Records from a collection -
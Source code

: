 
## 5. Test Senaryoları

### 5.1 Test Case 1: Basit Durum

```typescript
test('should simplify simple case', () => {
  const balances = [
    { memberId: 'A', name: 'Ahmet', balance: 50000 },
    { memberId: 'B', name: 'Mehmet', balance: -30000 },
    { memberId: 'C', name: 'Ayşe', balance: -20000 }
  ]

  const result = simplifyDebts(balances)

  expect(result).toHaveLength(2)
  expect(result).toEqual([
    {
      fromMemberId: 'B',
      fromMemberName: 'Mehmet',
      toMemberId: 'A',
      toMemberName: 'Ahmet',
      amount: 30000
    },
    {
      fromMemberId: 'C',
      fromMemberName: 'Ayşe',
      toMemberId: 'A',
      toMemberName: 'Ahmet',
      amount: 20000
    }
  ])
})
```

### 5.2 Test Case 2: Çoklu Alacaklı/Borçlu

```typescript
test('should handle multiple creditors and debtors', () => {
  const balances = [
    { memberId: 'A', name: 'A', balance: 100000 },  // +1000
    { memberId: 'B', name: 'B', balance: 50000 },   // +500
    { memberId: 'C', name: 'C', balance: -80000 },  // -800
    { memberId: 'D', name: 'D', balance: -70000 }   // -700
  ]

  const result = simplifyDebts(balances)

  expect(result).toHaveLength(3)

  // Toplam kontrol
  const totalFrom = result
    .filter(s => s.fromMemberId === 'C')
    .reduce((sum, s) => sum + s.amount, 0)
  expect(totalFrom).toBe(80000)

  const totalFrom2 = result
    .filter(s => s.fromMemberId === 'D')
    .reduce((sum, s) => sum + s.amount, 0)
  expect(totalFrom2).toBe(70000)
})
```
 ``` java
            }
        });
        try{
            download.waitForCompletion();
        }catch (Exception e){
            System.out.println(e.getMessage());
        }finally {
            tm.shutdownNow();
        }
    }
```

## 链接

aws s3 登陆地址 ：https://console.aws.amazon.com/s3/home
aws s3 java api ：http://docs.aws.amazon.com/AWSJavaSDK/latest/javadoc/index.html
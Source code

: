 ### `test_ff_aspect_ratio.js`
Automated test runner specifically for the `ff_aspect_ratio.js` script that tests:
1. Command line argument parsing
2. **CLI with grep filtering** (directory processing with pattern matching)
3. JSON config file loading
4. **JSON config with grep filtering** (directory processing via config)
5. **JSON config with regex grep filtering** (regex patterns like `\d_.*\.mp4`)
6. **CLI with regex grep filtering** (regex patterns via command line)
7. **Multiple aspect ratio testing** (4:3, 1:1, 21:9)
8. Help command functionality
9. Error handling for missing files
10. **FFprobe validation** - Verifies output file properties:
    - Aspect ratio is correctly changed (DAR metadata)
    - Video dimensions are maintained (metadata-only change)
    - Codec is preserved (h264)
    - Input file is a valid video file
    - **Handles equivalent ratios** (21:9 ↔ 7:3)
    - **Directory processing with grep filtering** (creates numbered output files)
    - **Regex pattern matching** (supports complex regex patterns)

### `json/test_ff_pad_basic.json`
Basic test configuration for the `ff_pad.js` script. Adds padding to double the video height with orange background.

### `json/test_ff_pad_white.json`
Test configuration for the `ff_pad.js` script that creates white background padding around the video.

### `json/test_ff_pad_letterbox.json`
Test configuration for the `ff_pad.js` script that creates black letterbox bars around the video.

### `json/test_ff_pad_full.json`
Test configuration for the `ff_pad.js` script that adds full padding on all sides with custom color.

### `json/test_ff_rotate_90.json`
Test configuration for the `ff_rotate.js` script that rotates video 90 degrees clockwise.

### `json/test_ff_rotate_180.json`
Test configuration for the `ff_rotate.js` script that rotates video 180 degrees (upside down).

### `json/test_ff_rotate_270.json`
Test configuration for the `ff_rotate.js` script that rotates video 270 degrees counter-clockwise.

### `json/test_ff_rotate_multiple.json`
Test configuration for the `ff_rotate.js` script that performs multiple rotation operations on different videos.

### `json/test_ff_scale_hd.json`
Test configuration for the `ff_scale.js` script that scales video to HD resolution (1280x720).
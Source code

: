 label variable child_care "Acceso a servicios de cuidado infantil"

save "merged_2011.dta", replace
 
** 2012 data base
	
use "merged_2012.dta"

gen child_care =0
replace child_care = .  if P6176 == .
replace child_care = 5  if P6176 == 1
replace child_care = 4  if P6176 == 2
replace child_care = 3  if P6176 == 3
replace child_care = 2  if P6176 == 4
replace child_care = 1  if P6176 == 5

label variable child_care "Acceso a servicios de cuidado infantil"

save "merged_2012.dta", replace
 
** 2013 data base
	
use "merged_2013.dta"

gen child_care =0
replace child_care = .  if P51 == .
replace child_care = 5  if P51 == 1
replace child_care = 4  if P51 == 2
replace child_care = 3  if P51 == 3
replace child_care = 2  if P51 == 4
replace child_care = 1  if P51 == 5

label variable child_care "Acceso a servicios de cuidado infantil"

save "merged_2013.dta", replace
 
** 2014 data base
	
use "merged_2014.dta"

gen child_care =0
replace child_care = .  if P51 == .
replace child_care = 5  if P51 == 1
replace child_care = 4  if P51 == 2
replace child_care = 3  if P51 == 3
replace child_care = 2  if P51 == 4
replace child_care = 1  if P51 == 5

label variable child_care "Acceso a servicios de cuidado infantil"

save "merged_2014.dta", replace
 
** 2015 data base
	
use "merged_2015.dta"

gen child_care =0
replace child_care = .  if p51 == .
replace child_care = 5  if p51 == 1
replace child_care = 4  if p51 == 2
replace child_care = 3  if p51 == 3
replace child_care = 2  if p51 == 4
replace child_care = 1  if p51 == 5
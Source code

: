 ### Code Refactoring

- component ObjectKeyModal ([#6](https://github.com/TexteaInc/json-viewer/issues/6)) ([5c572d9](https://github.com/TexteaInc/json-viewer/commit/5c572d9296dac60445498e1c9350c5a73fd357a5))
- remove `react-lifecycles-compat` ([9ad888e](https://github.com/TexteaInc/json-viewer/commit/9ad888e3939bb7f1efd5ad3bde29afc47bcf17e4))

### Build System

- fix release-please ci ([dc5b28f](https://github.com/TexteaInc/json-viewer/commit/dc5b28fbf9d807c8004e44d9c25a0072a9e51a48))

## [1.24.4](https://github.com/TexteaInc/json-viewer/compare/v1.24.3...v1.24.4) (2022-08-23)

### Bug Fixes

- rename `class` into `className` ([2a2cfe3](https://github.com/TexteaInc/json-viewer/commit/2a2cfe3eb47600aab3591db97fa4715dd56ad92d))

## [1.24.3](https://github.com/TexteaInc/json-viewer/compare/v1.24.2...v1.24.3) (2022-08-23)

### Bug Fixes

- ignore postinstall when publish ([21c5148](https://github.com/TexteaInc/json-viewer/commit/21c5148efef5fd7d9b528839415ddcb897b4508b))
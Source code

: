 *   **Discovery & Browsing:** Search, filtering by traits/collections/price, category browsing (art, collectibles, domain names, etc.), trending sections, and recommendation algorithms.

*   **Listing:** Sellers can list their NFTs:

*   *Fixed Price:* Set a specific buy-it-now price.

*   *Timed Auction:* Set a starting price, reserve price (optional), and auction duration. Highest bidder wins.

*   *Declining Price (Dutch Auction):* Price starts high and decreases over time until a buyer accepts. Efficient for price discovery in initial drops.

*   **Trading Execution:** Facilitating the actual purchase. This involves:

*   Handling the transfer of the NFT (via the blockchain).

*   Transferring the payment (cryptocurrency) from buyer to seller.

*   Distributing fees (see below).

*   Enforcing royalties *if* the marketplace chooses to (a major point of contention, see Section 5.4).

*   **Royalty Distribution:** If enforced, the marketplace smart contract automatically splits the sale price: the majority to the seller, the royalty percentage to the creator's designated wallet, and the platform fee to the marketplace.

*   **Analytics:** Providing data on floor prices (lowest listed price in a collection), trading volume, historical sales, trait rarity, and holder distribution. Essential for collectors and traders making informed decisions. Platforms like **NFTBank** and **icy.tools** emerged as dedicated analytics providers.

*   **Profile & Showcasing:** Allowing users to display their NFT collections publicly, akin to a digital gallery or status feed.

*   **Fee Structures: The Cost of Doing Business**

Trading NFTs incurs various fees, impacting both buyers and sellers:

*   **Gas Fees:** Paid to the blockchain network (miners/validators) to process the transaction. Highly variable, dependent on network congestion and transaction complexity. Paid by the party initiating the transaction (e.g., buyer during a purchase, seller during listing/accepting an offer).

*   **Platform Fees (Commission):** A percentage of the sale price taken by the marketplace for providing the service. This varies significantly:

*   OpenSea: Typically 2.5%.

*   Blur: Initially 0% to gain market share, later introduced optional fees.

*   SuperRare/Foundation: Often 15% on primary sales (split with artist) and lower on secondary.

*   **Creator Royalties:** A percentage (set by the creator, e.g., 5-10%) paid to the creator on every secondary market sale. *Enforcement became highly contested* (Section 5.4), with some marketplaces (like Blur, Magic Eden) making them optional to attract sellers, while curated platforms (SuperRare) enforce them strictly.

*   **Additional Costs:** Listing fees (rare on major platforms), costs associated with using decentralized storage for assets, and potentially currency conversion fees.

Task brief - The expected answer is every line above in which the word "Mehmet" appears.

Expected answer -
    { memberId: 'B', name: 'Mehmet', balance: -30000 },
      fromMemberName: 'Mehmet',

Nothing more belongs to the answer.